Task to complete =>
Scan the data below for the string "text". Show every line where it turns up.

Records from a data collection:
---------------

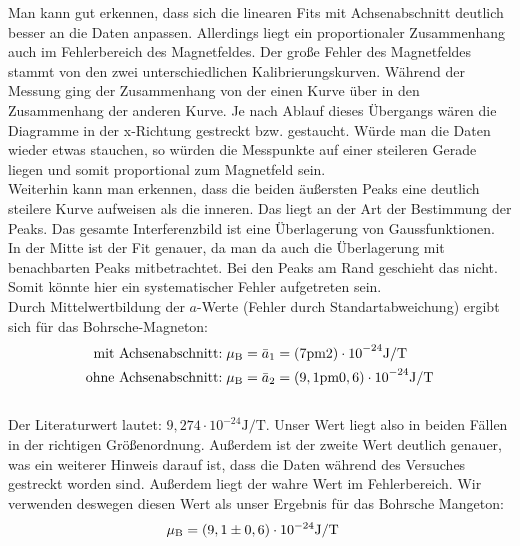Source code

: Man kann gut erkennen, dass sich die linearen Fits mit Achsenabschnitt deutlich besser an die Daten anpassen. Allerdings liegt ein proportionaler Zusammenhang auch im Fehlerbereich des Magnetfeldes. Der große Fehler des Magnetfeldes stammt von den zwei unterschiedlichen Kalibrierungskurven. Während der Messung ging der Zusammenhang von der einen Kurve über in den Zusammenhang der anderen Kurve. Je nach Ablauf dieses Übergangs wären die Diagramme in der x-Richtung gestreckt bzw. gestaucht. Würde man die Daten wieder etwas stauchen, so würden die Messpunkte auf einer steileren Gerade liegen und somit proportional zum Magnetfeld sein.\\
Weiterhin kann man erkennen, dass die beiden äußersten Peaks eine deutlich steilere Kurve aufweisen als die inneren. Das liegt an der Art der Bestimmung der Peaks. Das gesamte Interferenzbild ist eine Überlagerung von Gaussfunktionen. In der Mitte ist der Fit genauer, da man da auch die Überlagerung mit benachbarten Peaks mitbetrachtet. Bei den Peaks am Rand geschieht das nicht. Somit könnte hier ein systematischer Fehler aufgetreten sein.\\
 
Durch Mittelwertbildung der $a$-Werte (Fehler durch Standartabweichung) ergibt sich für das Bohrsche-Magneton:\\
\begin{align*}
\text{mit Achsenabschnitt:}\;& \mu\ind{B} = \bar{a}_1 = \si{(7 \pm 2) \cdot 10^{-24} \joule/\tesla}\\
\text{ohne Achsenabschnitt:}\;& \mu\ind{B} = \bar{a}_2 = \si{(9,1 \pm 0,6) \cdot 10^{-24} \joule/\tesla}\\
\end{align*}\\
Der Literaturwert lautet: $9,274 \cdot 10^{-24} \si{\joule/\tesla}$\cite{wiki_konst}. Unser Wert liegt also in beiden Fällen in der richtigen Größenordnung. Außerdem ist der zweite Wert deutlich genauer, was ein weiterer Hinweis darauf ist, dass die Daten während des Versuches gestreckt worden sind. Außerdem liegt der wahre Wert im Fehlerbereich. Wir verwenden deswegen diesen Wert als unser Ergebnis für das Bohrsche Mangeton:
\begin{align*}
\mu\ind{B} &= (9,1 \pm 0,6) \cdot 10^{-24} \si{\joule/\tesla}
\end{align*}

---------------

Solution below =>
\text{mit Achsenabschnitt:}\;& \mu\ind{B} = \bar{a}_1 = \si{(7 \pm 2) \cdot 10^{-24} \joule/\tesla}\\
\text{ohne Achsenabschnitt:}\;& \mu\ind{B} = \bar{a}_2 = \si{(9,1 \pm 0,6) \cdot 10^{-24} \joule/\tesla}\\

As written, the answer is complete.